Ruth E. Hennessey
Q&A with Ruth E. Hennessey, EVP and CAO of St. Francis Hospital, The Heart Center
March 28, 2017
by Sean Ruck
, Contributing Editor
HealthCare Business News interviewed Ruth E. Hennessey to learn about her background and what makes her hospital unique.
HCB News: How long have you been with St. Francis?
RH: It has been 13 years. Prior to that, I was at Beth Israel for 10 years and at Columbia Presbyterian Medical Center for 10 years as well.
HCB News: What attracted you to St. Francis?
RH: I was attracted to the culture of caring and excellence that could be felt at every level of the organization.
HCB News: What inspired you to get into health care overall?
RH: Through my sister, who was a nurse, I became a nurse’s aide after graduating from college. I went on to get my master’s degree in public administration after that. I realized that I really liked health care and found it personally rewarding to work with a team of health care professionals.
HCB News: In the 13 years you’ve been with St. Francis, has there been any shift in specialties with greater or lesser emphasis on any?
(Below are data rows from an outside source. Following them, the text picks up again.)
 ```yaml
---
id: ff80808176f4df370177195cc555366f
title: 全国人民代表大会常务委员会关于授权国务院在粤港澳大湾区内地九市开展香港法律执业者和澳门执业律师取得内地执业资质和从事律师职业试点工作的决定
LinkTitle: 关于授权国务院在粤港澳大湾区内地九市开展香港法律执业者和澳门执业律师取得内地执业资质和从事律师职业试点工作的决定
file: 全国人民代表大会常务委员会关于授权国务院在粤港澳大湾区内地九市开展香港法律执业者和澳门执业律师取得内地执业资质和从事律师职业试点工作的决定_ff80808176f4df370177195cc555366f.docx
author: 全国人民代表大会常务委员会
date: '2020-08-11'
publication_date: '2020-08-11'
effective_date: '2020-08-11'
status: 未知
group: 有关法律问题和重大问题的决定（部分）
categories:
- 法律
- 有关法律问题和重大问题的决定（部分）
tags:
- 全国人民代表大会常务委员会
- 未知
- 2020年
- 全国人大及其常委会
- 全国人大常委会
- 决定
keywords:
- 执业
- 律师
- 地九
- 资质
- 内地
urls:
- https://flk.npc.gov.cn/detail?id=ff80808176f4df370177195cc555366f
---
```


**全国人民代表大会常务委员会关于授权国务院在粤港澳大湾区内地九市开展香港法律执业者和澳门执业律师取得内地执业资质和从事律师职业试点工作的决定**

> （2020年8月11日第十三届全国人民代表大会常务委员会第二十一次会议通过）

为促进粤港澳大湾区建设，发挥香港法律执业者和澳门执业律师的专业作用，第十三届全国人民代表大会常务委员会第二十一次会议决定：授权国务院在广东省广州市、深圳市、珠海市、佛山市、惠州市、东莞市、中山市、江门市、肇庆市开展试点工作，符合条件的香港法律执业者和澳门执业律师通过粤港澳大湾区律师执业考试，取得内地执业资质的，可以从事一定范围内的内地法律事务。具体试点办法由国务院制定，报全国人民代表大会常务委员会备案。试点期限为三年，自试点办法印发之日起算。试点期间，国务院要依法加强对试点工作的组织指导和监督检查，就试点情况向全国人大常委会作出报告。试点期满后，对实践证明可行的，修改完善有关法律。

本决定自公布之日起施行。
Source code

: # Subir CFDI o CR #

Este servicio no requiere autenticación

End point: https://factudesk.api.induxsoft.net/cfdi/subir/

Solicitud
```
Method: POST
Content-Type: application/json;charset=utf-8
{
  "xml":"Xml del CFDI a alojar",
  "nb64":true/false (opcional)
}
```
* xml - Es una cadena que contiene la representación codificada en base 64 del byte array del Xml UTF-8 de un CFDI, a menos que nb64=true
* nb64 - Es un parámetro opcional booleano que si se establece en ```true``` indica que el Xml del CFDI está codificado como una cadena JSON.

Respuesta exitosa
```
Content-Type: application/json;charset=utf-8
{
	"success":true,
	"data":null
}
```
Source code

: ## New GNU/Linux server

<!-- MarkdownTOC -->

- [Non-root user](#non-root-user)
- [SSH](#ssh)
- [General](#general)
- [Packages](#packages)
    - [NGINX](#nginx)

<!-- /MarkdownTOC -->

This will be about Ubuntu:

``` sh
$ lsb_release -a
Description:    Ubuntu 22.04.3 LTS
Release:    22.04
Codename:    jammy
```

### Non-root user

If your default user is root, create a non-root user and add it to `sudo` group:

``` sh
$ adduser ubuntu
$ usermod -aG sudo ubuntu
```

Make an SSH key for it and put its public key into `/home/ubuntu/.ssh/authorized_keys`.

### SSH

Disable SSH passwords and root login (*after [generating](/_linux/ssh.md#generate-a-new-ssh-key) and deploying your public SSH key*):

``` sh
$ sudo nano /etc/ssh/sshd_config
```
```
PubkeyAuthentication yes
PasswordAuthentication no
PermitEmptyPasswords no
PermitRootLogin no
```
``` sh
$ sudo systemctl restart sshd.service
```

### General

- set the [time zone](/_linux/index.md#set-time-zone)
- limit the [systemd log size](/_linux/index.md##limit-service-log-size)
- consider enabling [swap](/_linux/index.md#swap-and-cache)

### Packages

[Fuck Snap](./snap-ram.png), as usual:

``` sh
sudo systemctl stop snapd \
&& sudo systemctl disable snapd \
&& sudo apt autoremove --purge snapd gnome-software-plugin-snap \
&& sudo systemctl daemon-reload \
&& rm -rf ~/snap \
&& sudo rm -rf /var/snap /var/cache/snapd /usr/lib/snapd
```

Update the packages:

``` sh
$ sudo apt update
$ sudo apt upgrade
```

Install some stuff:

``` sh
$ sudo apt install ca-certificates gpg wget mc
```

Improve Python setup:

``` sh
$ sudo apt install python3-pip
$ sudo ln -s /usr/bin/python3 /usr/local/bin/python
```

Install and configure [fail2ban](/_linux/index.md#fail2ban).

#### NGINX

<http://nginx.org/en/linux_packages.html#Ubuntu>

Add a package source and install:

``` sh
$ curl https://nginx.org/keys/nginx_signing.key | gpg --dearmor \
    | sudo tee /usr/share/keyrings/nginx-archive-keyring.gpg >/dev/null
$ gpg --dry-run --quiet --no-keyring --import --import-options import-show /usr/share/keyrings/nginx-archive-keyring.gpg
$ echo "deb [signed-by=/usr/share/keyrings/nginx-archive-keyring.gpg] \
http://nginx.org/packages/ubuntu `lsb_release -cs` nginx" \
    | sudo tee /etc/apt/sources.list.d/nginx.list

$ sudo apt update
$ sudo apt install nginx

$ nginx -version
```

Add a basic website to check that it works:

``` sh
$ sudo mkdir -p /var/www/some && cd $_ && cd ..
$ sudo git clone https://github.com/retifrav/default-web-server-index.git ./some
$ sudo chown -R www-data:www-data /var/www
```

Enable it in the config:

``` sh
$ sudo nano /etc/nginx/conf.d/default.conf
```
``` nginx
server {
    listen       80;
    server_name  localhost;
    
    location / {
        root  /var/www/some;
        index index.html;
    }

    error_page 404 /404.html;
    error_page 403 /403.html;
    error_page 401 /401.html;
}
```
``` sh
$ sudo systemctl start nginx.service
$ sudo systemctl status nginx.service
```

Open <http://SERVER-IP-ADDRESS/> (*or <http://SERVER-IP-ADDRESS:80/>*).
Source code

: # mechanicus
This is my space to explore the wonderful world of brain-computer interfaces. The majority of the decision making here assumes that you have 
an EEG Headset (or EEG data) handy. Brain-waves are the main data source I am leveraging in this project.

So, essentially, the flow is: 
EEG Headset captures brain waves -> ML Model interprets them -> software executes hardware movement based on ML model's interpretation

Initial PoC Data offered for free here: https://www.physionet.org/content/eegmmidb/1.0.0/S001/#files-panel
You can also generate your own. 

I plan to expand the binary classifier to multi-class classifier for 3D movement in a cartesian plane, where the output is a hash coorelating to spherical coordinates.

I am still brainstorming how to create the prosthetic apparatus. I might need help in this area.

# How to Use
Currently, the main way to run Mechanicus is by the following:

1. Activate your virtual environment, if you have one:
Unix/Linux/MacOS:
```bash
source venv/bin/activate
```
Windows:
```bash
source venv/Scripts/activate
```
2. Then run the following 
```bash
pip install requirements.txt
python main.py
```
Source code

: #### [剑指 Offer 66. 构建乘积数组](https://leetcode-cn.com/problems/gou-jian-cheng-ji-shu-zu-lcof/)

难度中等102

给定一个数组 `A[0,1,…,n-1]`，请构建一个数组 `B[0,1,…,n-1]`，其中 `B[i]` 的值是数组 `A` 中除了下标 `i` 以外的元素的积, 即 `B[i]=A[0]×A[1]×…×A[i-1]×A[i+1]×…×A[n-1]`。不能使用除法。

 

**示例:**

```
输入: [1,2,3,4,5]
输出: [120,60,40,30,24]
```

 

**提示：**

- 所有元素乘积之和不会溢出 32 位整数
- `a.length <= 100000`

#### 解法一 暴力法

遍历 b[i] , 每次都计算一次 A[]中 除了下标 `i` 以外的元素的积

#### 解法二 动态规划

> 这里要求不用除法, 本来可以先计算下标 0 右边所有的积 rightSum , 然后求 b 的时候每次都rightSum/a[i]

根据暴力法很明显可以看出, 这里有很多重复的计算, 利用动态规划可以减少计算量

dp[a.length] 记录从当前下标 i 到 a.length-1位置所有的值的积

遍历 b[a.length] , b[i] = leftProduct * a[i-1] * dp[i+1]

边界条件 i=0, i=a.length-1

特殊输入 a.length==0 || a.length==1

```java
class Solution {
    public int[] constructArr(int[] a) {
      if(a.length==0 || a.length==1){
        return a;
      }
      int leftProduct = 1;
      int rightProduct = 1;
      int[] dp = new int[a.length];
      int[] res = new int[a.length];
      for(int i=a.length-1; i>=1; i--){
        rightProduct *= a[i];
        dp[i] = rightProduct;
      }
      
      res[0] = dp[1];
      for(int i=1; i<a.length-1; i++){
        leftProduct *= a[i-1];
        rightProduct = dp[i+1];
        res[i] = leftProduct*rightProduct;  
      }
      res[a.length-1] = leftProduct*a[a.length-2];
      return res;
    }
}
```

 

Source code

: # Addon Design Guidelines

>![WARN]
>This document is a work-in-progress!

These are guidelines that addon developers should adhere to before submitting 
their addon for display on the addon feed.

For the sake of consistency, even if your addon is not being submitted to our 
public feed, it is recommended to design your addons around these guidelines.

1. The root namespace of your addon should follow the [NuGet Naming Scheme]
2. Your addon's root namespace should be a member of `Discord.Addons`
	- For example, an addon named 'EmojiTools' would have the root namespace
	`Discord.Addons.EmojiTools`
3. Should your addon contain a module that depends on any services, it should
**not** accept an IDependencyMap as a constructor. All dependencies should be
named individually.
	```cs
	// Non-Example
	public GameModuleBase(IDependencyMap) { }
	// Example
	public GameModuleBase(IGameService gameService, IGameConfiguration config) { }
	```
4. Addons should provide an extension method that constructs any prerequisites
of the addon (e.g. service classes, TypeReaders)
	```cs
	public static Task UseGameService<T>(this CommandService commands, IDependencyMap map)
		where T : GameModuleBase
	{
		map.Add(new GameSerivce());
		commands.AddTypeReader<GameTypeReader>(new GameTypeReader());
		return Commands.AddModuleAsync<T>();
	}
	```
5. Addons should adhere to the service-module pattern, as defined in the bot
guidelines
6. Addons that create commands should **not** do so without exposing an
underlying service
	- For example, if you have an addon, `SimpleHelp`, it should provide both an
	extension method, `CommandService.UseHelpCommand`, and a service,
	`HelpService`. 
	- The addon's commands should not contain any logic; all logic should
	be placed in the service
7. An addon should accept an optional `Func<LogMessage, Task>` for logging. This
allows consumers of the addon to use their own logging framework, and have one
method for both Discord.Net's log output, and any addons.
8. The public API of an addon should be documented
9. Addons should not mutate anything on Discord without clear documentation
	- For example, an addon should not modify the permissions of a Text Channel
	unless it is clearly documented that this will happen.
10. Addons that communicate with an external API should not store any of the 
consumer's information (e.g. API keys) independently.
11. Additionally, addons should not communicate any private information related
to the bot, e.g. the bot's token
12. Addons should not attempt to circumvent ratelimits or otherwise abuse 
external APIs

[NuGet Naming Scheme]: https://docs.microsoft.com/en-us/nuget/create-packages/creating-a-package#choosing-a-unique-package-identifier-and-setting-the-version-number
RH: We are the only specialty designated heart center in New York state and we have evolved over the last five to seven years. We conducted a strategic planning review to address changes in patient care. We had a strong market share in our specialty — averaging 1,800 open heart procedures per year. But we realized technology was evolving and minimally invasive procedures were becoming more prevalent, in part due to improving technology such as drug-eluting stents. Changes were occurring. Long hospital stays were becoming less common. We also realized that with an older population of patients we were diagnosing more cancer cases and our cardiac patients wanted to continue their care at St. Francis. This led us to the development of our Cancer Institute.
With the cancer center came a need to target physician recruitment – especially oncologists. We did this while maintaining our high ranking with CMS regarding patient experience. Four years ago we introduced an ambulatory infusion unit, followed by the development of a radiation oncology program. Both will be housed under one roof. We also have developed a robust orthopedics program and it became a separate subspecialty department this year. In 2016, we performed more than 1,300 joint replacement surgeries, making it one of the busiest programs of its kind on Long Island.
HCB News: What attracts staff?
RH: It’s our focus on team collaboration and our reputation for providing excellence in patient care. St. Francis has an incredible culture. Staff contributes to our ongoing commitment to care and compassion. We pay a lot of attention to integrating new members of our staff into that existing culture.
HCB News: How has your facility done with transitioning from fee-for-service to outcome-based models of reimbursement?
RH: We are following the CMS Comprehensive Care for Joint Replacement Model and our outcomes are excellent and our length of stay is good as well. We are focused on cardiology in the same way. It’s become more complex, requiring more staff to be involved with data analysis.
HCB News: What challenges does St. Francis face?
RH: One of the big challenges is staff recruitment. We have had an increasing volume of patients, so it’s a constant challenge to recruit staff to make sure they’re the right fit. Other challenges include providing additional space to facilitate program growth.
HCB News: Do you have any other developments you’d like to discuss?
RH: We opened our Heart Valve Center two years ago. It offers a streamlined approach to treating valvular disease by providing a one-stop destination for screening and evaluation. Its team of leading interventional cardiologists and topnotch cardiothoracic surgeons determine if Transcatheter Aortic Valve Replacement, or TAVR, a state-of-the-art minimally invasive procedure, or open heart surgery, is the right course of action. It is also the center of several major nationwide research studies that could change the face of treating heart disease.
HCB News: What are your concerns, if any, over the change in government leadership and how it may impact your facility?
RH: I don’t think it’s necessarily significant for St. Francis, but I do think it is significant for our market and industry as a whole.
HCB News: Do you have any predictions about how your facility will be different in 10 years?
RH: We have 80 critical care beds, which is unusual for a facility like ours. But 10 years from now, with drug therapy advancement, the patients who do need hospitalization will be sicker. As therapy gets more specialized, we’ll see more challenging cases. Joint replacement surgery will become more ambulatory. Minimally invasive heart procedures such as TAVR will become more prevalent, offering patients new, exciting options that provide fewer days in the hospital, quicker recovery times and a better quality of life.